Coast Guard boat crews safeguard fishing vessel disabled by rogue wave near Oregon coast

Two 47-foot Motor Lifeboat crews from Coast Guard Station Depoe Bay escort the crew of commercial fishing vessel Ms. Nicani, which was reportedly disabled after a rogue wave broke the vessel's windshield and destroyed electronic equipment on board during a coastal storm near Oregon, March 10, 2016. Coast Guard crews have been safeguarding the vessel and riding out the storm near shore for more than 12 hours until weather clears and they can transit the Yaquina Bay bar safely. (U.S. Coast Guard photo courtesy of Coast Guard Sector North Bend)

Two 47-foot Motor Lifeboat crews from Coast Guard Station Depoe Bay escort the crew of commercial fishing vessel Ms. Nicani during a coastal storm near Oregon, March 10, 2016.
 (U.S. Coast Guard photo courtesy of Coast Guard Sector North Bend)

North Bend, Ore. — Boat crews from Coast Guard Station Depoe Bay towed the three person crew of a commercial fishing vessel in distress and have been safeguarding them near Yaquina Bay since 2 a.m. Thursday, unable to cross the Yaquina Bay bar as 20-foot seas continue to thrash the Oregon coast.

Due to a Captain of the Port closure restricting movement across the Yaquina Bay bar, two 47-foot Motor Life Boat crews are on standby with the fishing vessel Ms. Nicani until local weather clears, which is expected to be late Thursday evening or Friday morning.

“Other than a little fatigue, everybody is doing well,” said Petty Officer 1st Class Matthew Sprague, a surfman at Station Depoe Bay and coxswain of the first Motor Lifeboat on scene. “We pushed our crews and our boats to the limits in the storm, but we are committed to getting the Ms. Nicani to safe harbor.”

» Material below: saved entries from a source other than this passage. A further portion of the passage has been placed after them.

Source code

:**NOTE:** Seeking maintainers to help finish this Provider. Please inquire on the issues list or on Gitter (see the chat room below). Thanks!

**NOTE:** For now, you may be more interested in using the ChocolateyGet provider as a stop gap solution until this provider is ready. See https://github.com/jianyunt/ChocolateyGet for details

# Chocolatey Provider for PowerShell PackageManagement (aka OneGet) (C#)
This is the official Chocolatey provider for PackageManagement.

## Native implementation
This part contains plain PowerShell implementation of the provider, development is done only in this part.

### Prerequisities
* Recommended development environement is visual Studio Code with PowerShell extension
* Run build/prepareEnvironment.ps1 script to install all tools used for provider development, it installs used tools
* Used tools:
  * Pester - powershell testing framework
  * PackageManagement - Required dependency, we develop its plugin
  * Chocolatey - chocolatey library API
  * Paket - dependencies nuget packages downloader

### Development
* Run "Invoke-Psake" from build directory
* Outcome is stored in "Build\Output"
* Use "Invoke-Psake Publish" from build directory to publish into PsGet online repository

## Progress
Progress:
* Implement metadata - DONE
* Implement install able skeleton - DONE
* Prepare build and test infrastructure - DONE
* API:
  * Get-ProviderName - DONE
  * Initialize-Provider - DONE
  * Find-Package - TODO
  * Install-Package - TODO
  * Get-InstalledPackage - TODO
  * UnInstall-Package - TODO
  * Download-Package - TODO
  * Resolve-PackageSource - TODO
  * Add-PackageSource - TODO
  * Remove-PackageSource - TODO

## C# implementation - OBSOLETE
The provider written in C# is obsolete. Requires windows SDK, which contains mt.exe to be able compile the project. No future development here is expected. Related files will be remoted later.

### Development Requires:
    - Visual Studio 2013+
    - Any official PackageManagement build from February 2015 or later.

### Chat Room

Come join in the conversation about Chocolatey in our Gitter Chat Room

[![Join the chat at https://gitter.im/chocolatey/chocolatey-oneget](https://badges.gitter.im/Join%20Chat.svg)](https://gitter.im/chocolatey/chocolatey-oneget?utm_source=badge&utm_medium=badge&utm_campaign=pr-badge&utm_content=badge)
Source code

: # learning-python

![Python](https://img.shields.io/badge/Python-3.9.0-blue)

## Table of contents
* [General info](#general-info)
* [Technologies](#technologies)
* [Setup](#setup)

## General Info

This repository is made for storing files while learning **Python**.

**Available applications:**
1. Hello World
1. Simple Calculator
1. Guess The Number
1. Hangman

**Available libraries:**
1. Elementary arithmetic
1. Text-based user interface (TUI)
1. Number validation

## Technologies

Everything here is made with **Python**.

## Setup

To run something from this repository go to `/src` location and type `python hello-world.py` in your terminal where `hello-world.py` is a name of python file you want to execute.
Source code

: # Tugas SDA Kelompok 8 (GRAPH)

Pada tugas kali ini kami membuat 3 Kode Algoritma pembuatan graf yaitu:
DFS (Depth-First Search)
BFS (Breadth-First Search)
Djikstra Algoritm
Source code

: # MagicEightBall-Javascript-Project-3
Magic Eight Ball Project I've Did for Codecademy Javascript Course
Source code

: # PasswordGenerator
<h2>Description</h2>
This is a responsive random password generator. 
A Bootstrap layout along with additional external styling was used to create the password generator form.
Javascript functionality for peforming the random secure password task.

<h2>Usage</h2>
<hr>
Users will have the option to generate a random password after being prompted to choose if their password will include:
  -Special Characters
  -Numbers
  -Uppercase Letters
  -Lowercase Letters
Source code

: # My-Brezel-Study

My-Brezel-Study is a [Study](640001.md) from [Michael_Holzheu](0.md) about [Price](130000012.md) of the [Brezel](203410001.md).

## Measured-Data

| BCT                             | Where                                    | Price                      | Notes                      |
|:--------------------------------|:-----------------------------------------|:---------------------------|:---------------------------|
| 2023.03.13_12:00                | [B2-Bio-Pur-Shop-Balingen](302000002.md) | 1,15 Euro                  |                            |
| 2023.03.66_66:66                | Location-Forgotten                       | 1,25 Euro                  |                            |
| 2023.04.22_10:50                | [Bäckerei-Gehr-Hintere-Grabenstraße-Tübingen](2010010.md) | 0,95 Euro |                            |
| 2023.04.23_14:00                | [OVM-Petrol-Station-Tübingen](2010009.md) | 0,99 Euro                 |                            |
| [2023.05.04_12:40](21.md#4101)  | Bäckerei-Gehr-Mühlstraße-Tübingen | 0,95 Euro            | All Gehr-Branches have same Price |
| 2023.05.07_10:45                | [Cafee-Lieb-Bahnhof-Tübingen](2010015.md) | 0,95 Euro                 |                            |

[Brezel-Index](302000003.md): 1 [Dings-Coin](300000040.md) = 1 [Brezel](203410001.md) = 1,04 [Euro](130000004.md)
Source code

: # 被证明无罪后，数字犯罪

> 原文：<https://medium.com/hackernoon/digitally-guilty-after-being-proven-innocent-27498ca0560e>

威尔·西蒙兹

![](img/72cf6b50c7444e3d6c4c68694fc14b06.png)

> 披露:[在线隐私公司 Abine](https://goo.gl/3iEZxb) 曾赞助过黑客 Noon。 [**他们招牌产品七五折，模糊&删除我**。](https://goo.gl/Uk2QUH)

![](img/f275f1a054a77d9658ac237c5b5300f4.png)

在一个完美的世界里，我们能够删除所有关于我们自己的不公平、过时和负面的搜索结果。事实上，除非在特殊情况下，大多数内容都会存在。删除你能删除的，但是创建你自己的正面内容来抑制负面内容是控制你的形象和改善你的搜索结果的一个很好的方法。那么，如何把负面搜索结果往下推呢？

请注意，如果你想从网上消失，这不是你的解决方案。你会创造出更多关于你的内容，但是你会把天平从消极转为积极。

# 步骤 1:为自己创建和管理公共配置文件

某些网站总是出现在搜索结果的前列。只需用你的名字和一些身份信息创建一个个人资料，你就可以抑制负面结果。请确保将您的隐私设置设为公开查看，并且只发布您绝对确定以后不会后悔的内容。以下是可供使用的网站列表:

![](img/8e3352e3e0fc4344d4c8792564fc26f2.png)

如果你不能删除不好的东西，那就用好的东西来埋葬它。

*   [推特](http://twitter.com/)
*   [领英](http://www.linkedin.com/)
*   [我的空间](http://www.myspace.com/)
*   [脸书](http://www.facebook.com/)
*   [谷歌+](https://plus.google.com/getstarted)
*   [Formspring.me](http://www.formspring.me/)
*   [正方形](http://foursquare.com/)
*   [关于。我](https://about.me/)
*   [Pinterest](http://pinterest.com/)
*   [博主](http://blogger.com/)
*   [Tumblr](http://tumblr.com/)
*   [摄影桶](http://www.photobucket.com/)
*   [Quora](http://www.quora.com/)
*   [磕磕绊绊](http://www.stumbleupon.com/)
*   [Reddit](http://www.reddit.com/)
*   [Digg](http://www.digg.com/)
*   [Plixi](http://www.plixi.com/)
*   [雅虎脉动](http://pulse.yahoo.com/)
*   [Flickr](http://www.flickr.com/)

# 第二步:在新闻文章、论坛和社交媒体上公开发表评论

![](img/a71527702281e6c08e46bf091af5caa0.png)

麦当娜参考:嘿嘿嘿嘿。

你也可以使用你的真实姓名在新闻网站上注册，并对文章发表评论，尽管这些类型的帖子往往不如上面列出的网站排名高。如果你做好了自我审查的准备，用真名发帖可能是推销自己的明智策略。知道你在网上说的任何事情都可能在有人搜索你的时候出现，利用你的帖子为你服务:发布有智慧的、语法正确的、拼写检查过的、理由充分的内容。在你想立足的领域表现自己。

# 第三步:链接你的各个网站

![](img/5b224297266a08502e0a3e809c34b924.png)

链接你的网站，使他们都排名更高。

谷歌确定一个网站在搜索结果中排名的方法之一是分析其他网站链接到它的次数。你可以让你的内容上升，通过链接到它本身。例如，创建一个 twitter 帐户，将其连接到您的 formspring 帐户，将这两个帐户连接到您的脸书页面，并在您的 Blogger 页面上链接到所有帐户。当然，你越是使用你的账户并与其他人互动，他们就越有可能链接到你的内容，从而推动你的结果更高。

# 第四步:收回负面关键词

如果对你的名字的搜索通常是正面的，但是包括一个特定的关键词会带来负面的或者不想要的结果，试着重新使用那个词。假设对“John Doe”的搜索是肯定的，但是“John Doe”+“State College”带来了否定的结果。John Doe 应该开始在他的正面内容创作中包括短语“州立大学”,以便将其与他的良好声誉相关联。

The tow began around 2 a.m. about two miles off shore when the crew of Ms. Nicani reported a rogue wave broke the vessel’s windshield and destroyed their electronic systems. Waves in the area were reported to be between 25 and 30 feet the time of the call.

The first 47-foot Motor Life Boat crew launched immediately after the fishermen called the Coast Guard for help on VHF radio and towed the vessel approximately 15 miles to the Yaquina Bay entrance. The second crew relieved the watch around 3 p.m., and additional crews will continue to keep the vessel in tow as needed until the Captain of the Port closure is lifted.

Weather at the time of the exchange was reported to be 16-to-20 foot seas with wind speeds of 17 to 23 mph.